Au moment où l'on médiatise les questions de violence à l'école, il y a dans ce débat sur l'écriture d'invention à chercher aussi comment, en respectant les jeunes, en ne les prenant pas pour des minus, on peut leur redonner confiance.

Paul Recoursé (IUFM Saint-Brieuc)

Un lien social, humain, passe par un rapport au langage où le langage vit, peut vivre, dans ses deux dimensions fondamentales : comme parole adressée, lieu d'accueil pour l'autre, et comme matière polysémique, moyen d'expérimentation et de jeu avec le monde et les autres.

Le langage permet le je, le sujet, parce qu'il permet le jeu avec le monde, les autres.
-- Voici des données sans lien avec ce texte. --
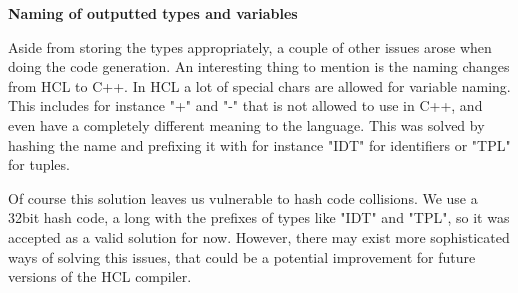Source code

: \textbf{Naming of outputted types and variables}

Aside from storing the types appropriately, a couple of other issues arose when doing the code generation.
An interesting thing to mention is the naming changes from HCL to C++.
In HCL a lot of special chars are allowed for variable naming. 
This includes for instance "+" and "-" that is not allowed to use in C++, and even have a completely different meaning to the language.
This was solved by hashing the name and prefixing it with for instance "IDT" for identifiers or "TPL" for tuples.

Of course this solution leaves us vulnerable to hash code collisions.
We use a 32bit hash code, a long with the prefixes of types like "IDT" and "TPL", so it was accepted as a valid solution for now.
However, there may exist more sophisticated ways of solving this issues, that could be a potential improvement for future versions of the HCL compiler.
Mais cela est possible seulement si le monde, les autres, ont déjà permis ce rapport-là au langage.

La confiance dans le langage, dans la parole adressée, avec ce qu'elle comporte de promesse, que chacun sente qu'il existe pour l'autre, et, l'affirmation, qu'elle soit formulée ou non, du caractère polysémique du langage, de sa dimension fondamentale de jeu et d'expérimentation, c'est la moindre des choses pour un écrivain, parce que c'est ce qui le constitue comme écrivain.

Pour moi il est évident que les écrivains qui s'intéressent au lien social peuvent trouver un sens dans des expériences de terrain souventéprouvantes parce que ces expériences sont aussi la réaffirmation de ce qui fonde leur travail à eux, écrivains.

Conséquences : ce n'est pas sur tel ou tel artiste-écrivain que se porte le transfert, le désir de travail, mais sur la fonction écrivain.

Donc ce n'est pas comme un écrivain particulier porteur d'une oeuvre particulière que l'on intervient, mais comme "l'écrivain", transmetteur de la fonction même du langage.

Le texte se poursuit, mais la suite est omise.